One other quick point. Not all current Airframes have wings or are lifting bodies. The CH/MH-53 for example is definitely an airframe but not a lifting body. The thrust generated by the propeller generates 100% of the lift. And 100% of the forward velocity. It is the fastest and largest helicopter in US military inventory. The recently cancelled RAH-66 is also not a lifting body nor does it have wings. It was designed as a Stealth aircraft. And is also a helicopter. The term Airframe applies to craft designed to operate above the ground and does not require the craft to have either wings or be a lifting body.

One of the most agile and maneuverable craft in the world is the British Lynx, another is the newest version of the Hughes 500 series the NOTAR version of the 500 series. Yet these are both Helicopters. The airframes are designed to be light and strong but they have no wings and the bodies of these craft are designed, as much as possible, to be lift neutral. (In fact if you can get your hands on the cross section of the wings of the AH-1 and AH-64 I would think you would find that the wings of those airframes are also lift neutral.
 
No, the apache and cobra wings are not lift neutral... they also are not significant for lift, either.

Lifting Airframes are exceedingly useful in atmosphere, which, in any realistic (Or TNE/Late Hard Times campaign) are where the vast majority of the populations are.

The additional cost and maintenance do add up; CG is not a replacement for it (Cost is about the same in TNE... but usually both are better).

TNE creates a fuel-limited setting. Lifting Airframes (which, until final draft, was what Airframes were described as in T20, BTW) provide a safe and fuel efficient way to land a spacecraft (as you yourself said, 98+% safety rate... and both failures were the result of take-off damage). CG can make a 1:1 into a 50:1 glide slope. WIthout lifting airframes, the CG simply lowers impact speed and terminal velocity.
 
Originally posted by Aramis:
No, the apache and cobra wings are not lift neutral... they also are not significant for lift, either.

Lifting Airframes are exceedingly useful in atmosphere, which, in any realistic (Or TNE/Late Hard Times campaign) are where the vast majority of the populations are.

The additional cost and maintenance do add up; CG is not a replacement for it (Cost is about the same in TNE... but usually both are better).

TNE creates a fuel-limited setting. Lifting Airframes (which, until final draft, was what Airframes were described as in T20, BTW) provide a safe and fuel efficient way to land a spacecraft (as you yourself said, 98+% safety rate... and both failures were the result of take-off damage). CG can make a 1:1 into a 50:1 glide slope. WIthout lifting airframes, the CG simply lowers impact speed and terminal velocity.
I am not disputing that a lifting body or lifting surfaces might be nice to have. I am questioning their usefulness vs. cost when other means of lift are possible that aren't dependent on atmospheric pressure, composition or other atmospheric conditions which can radically change the lifting properties of your airfoil.

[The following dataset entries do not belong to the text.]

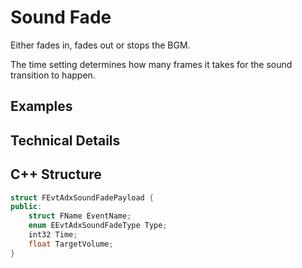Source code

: # Sound Fade

Either fades in, fades out or stops the BGM. 

The time setting determines how many frames it takes for the sound transition to happen.

## Examples

## Technical Details

## C++ Structure

```c++
struct FEvtAdxSoundFadePayload {
public:
    struct FName EventName;
    enum EEvtAdxSoundFadeType Type;
    int32 Time;
    float TargetVolume;
}
```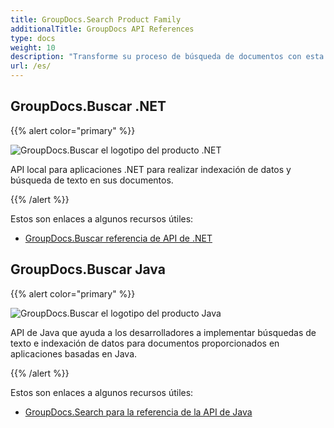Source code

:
 ```yaml
---
title: GroupDocs.Search Product Family
additionalTitle: GroupDocs API References
type: docs
weight: 10
description: "Transforme su proceso de búsqueda de documentos con esta API para obtener una capacidad avanzada de búsqueda de texto completo en cualquier aplicación multiplataforma existente o nueva"
url: /es/
---
```


## GroupDocs.Buscar .NET

{{% alert color="primary" %}} 

![GroupDocs.Buscar el logotipo del producto .NET](../gdocs_net.png)

API local para aplicaciones .NET para realizar indexación de datos y búsqueda de texto en sus documentos.

{{% /alert %}} 

Estos son enlaces a algunos recursos útiles:

- [GroupDocs.Buscar referencia de API de .NET](/search/es/net/)


## GroupDocs.Buscar Java

{{% alert color="primary" %}}

![GroupDocs.Buscar el logotipo del producto Java](../gdocs_java.png)

API de Java que ayuda a los desarrolladores a implementar búsquedas de texto e indexación de datos para documentos proporcionados en aplicaciones basadas en Java.

{{% /alert %}}

Estos son enlaces a algunos recursos útiles:

- [GroupDocs.Search para la referencia de la API de Java](/search/java/)
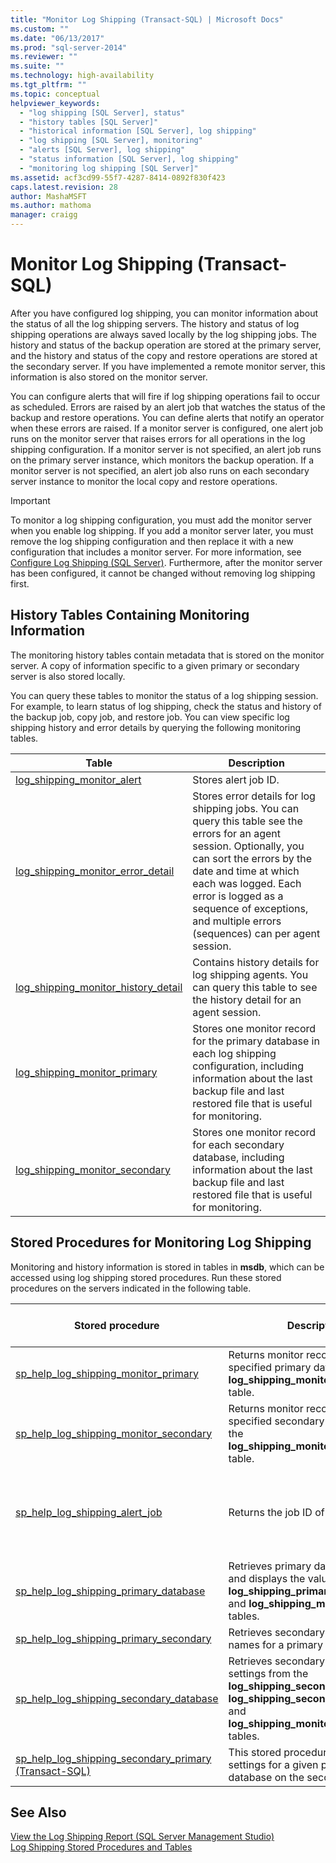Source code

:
 ```yaml
---
title: "Monitor Log Shipping (Transact-SQL) | Microsoft Docs"
ms.custom: ""
ms.date: "06/13/2017"
ms.prod: "sql-server-2014"
ms.reviewer: ""
ms.suite: ""
ms.technology: high-availability
ms.tgt_pltfrm: ""
ms.topic: conceptual
helpviewer_keywords: 
  - "log shipping [SQL Server], status"
  - "history tables [SQL Server]"
  - "historical information [SQL Server], log shipping"
  - "log shipping [SQL Server], monitoring"
  - "alerts [SQL Server], log shipping"
  - "status information [SQL Server], log shipping"
  - "monitoring log shipping [SQL Server]"
ms.assetid: acf3cd99-55f7-4287-8414-0892f830f423
caps.latest.revision: 28
author: MashaMSFT
ms.author: mathoma
manager: craigg
---
```

# Monitor Log Shipping (Transact-SQL)
  After you have configured log shipping, you can monitor information about the status of all the log shipping servers. The history and status of log shipping operations are always saved locally by the log shipping jobs. The history and status of the backup operation are stored at the primary server, and the history and status of the copy and restore operations are stored at the secondary server. If you have implemented a remote monitor server, this information is also stored on the monitor server.  
  
 You can configure alerts that will fire if log shipping operations fail to occur as scheduled. Errors are raised by an alert job that watches the status of the backup and restore operations. You can define alerts that notify an operator when these errors are raised. If a monitor server is configured, one alert job runs on the monitor server that raises errors for all operations in the log shipping configuration. If a monitor server is not specified, an alert job runs on the primary server instance, which monitors the backup operation. If a monitor server is not specified, an alert job also runs on each secondary server instance to monitor the local copy and restore operations.  
  
> [!IMPORTANT]  
>  To monitor a log shipping configuration, you must add the monitor server when you enable log shipping. If you add a monitor server later, you must remove the log shipping configuration and then replace it with a new configuration that includes a monitor server. For more information, see [Configure Log Shipping &#40;SQL Server&#41;](configure-log-shipping-sql-server.md). Furthermore, after the monitor server has been configured, it cannot be changed without removing log shipping first.  
  
## History Tables Containing Monitoring Information  
 The monitoring history tables contain metadata that is stored on the monitor server. A copy of information specific to a given primary or secondary server is also stored locally.  
  
 You can query these tables to monitor the status of a log shipping session. For example, to learn status of log shipping, check the status and history of the backup job, copy job, and restore job. You can view specific log shipping history and error details by querying the following monitoring tables.  
  
|Table|Description|  
|-----------|-----------------|  
|[log_shipping_monitor_alert](/sql/relational-databases/system-tables/log-shipping-monitor-alert-transact-sql)|Stores alert job ID.|  
|[log_shipping_monitor_error_detail](/sql/relational-databases/system-tables/log-shipping-monitor-error-detail-transact-sql)|Stores error details for log shipping jobs. You can query this table see the errors for an agent session. Optionally, you can sort the errors by the date and time at which each was logged. Each error is logged as a sequence of exceptions, and multiple errors (sequences) can per agent session.|  
|[log_shipping_monitor_history_detail](/sql/relational-databases/system-tables/log-shipping-monitor-history-detail-transact-sql)|Contains history details for log shipping agents. You can query this table to see the history detail for an agent session.|  
|[log_shipping_monitor_primary](/sql/relational-databases/system-tables/log-shipping-monitor-primary-transact-sql)|Stores one monitor record for the primary database in each log shipping configuration, including information about the last backup file and last restored file that is useful for monitoring.|  
|[log_shipping_monitor_secondary](/sql/relational-databases/system-tables/log-shipping-monitor-secondary-transact-sql)|Stores one monitor record for each secondary database, including information about the last backup file and last restored file that is useful for monitoring.|  
  
## Stored Procedures for Monitoring Log Shipping  
 Monitoring and history information is stored in tables in **msdb**, which can be accessed using log shipping stored procedures. Run these stored procedures on the servers indicated in the following table.  
  
|Stored procedure|Description|Run this procedure on|  
|----------------------|-----------------|---------------------------|  
|[sp_help_log_shipping_monitor_primary](/sql/relational-databases/system-stored-procedures/sp-help-log-shipping-monitor-primary-transact-sql)|Returns monitor records for the specified primary database from the **log_shipping_monitor_primary** table.|Monitor server or primary server|  
|[sp_help_log_shipping_monitor_secondary](/sql/relational-databases/system-stored-procedures/sp-help-log-shipping-monitor-secondary-transact-sql)|Returns monitor records for the specified secondary database from the **log_shipping_monitor_secondary** table.|Monitor server or secondary server|  
|[sp_help_log_shipping_alert_job](/sql/relational-databases/system-stored-procedures/sp-help-log-shipping-alert-job-transact-sql)|Returns the job ID of the alert job.|Monitor server, or primary or secondary server if no monitor is defined|  
|[sp_help_log_shipping_primary_database](/sql/relational-databases/system-stored-procedures/sp-help-log-shipping-primary-database-transact-sql)|Retrieves primary database settings and displays the values from the **log_shipping_primary_databases** and **log_shipping_monitor_primary** tables.|Primary server|  
|[sp_help_log_shipping_primary_secondary](/sql/relational-databases/system-stored-procedures/sp-help-log-shipping-primary-secondary-transact-sql)|Retrieves secondary database names for a primary database.|Primary server|  
|[sp_help_log_shipping_secondary_database](/sql/relational-databases/system-stored-procedures/sp-help-log-shipping-secondary-database-transact-sql)|Retrieves secondary-database settings from the **log_shipping_secondary**, **log_shipping_secondary_databases** and **log_shipping_monitor_secondary** tables.|Secondary server|  
|[sp_help_log_shipping_secondary_primary &#40;Transact-SQL&#41;](/sql/relational-databases/system-stored-procedures/sp-help-log-shipping-secondary-primary-transact-sql)|This stored procedure retrieves the settings for a given primary database on the secondary server.|Secondary server|  
  
## See Also  
 [View the Log Shipping Report &#40;SQL Server Management Studio&#41;](view-the-log-shipping-report-sql-server-management-studio.md)   
 [Log Shipping Stored Procedures and Tables](log-shipping-tables-and-stored-procedures.md)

So how does the standard air/raft and G-Carrier fly? They use Contragravity for lift. Their max and cruising speeds are not affected by atmospheric density, or lack thereof, nor is their max or cruising speeds affected by local gravity. It does take them longer to reach orbit on larger planets, however that is a straight porportional ratio, which has no relevence to gravity of the planet but the size of the world. And since both can reach orbit that tends to rule out ground effects playing a major role.


I know it is all a bunch of wand waving and silly incantations, until and unless artificial gravity is figured out.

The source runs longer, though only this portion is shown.